Records from a data collection
================================

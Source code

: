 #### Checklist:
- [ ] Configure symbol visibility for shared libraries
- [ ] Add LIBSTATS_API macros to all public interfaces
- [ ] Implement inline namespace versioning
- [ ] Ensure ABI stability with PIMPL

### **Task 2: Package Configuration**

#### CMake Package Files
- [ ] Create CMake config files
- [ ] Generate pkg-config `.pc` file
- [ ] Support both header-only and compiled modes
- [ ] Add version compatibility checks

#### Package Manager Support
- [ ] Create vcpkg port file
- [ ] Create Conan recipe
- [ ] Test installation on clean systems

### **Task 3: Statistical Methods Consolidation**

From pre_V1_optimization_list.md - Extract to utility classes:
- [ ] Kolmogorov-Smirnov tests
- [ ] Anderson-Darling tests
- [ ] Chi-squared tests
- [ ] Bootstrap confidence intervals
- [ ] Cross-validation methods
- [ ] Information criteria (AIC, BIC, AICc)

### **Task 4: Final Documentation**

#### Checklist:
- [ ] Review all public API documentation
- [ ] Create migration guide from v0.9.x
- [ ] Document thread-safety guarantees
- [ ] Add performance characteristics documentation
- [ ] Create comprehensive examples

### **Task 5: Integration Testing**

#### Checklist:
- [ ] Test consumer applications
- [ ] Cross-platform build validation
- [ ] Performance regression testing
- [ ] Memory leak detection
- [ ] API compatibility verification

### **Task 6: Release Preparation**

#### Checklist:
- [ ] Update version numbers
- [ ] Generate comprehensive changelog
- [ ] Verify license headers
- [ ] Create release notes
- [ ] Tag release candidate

================================

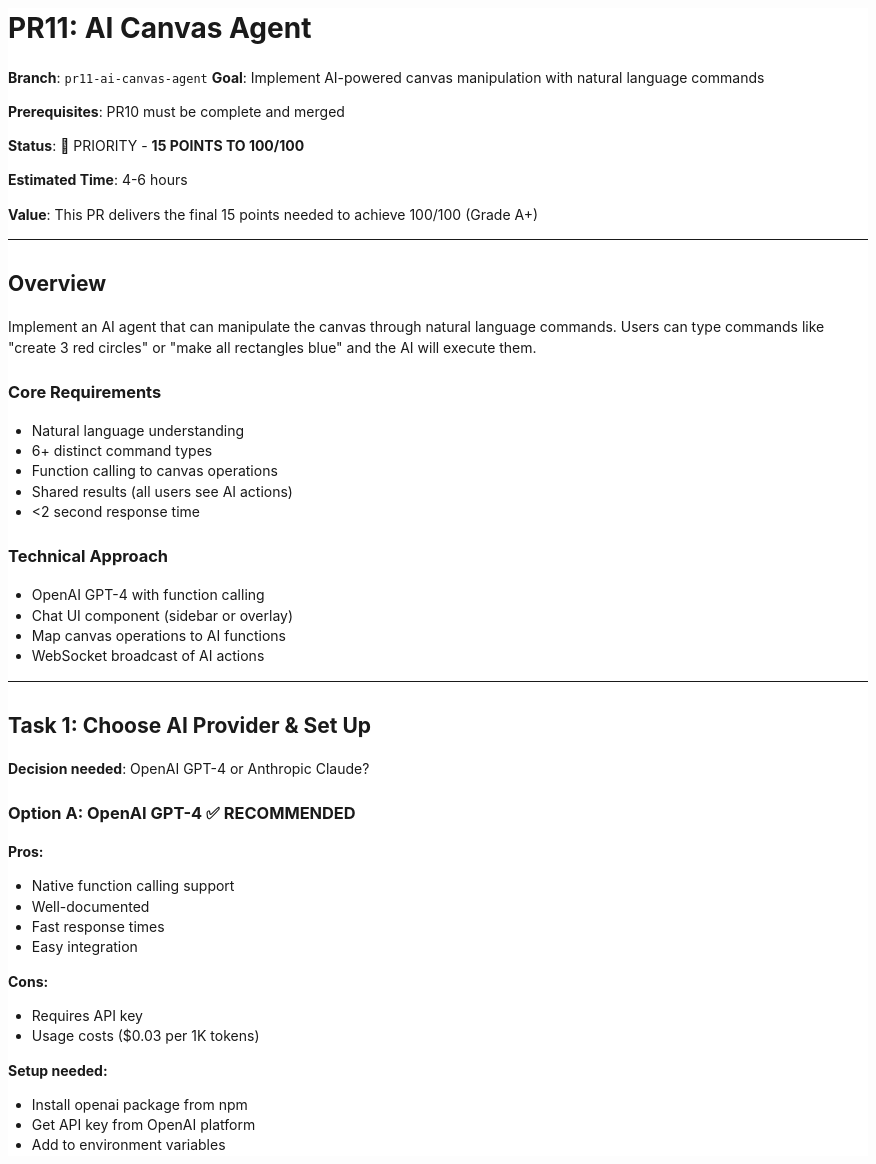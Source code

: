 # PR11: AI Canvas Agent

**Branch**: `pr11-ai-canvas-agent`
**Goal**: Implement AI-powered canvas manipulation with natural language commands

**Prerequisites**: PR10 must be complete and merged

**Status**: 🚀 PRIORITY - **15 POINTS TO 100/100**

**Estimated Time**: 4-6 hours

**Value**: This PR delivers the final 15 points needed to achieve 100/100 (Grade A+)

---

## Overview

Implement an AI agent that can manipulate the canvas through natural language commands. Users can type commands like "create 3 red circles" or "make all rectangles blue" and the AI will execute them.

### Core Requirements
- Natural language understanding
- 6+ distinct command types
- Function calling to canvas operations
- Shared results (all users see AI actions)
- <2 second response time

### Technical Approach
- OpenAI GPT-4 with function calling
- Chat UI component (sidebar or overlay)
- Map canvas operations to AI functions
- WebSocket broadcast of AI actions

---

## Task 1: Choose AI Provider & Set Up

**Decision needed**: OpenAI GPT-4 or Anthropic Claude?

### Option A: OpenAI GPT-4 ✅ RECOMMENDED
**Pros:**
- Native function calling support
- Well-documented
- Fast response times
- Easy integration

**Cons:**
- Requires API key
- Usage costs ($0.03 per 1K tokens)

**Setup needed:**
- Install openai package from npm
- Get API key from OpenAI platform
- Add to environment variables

================================

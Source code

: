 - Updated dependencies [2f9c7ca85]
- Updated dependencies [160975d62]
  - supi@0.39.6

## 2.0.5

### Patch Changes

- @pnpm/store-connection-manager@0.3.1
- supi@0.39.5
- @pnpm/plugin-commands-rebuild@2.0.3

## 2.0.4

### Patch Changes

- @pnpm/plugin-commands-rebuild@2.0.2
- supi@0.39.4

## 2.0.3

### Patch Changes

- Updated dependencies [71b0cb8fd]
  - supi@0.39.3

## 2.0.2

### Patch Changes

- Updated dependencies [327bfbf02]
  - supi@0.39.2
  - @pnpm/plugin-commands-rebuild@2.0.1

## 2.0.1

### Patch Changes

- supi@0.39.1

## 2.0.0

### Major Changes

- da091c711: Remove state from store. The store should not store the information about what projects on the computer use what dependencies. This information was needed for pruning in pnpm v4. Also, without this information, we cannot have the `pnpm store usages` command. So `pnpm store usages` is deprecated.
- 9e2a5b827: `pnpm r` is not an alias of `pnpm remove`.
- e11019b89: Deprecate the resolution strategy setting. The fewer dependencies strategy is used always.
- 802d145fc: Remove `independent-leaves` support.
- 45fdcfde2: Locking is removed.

================================

- REQUIRED ACTION -
Throughout the records, the word "public" shows up on certain lines. Report how many lines, with only the number.

- OUTPUT BELOW -
2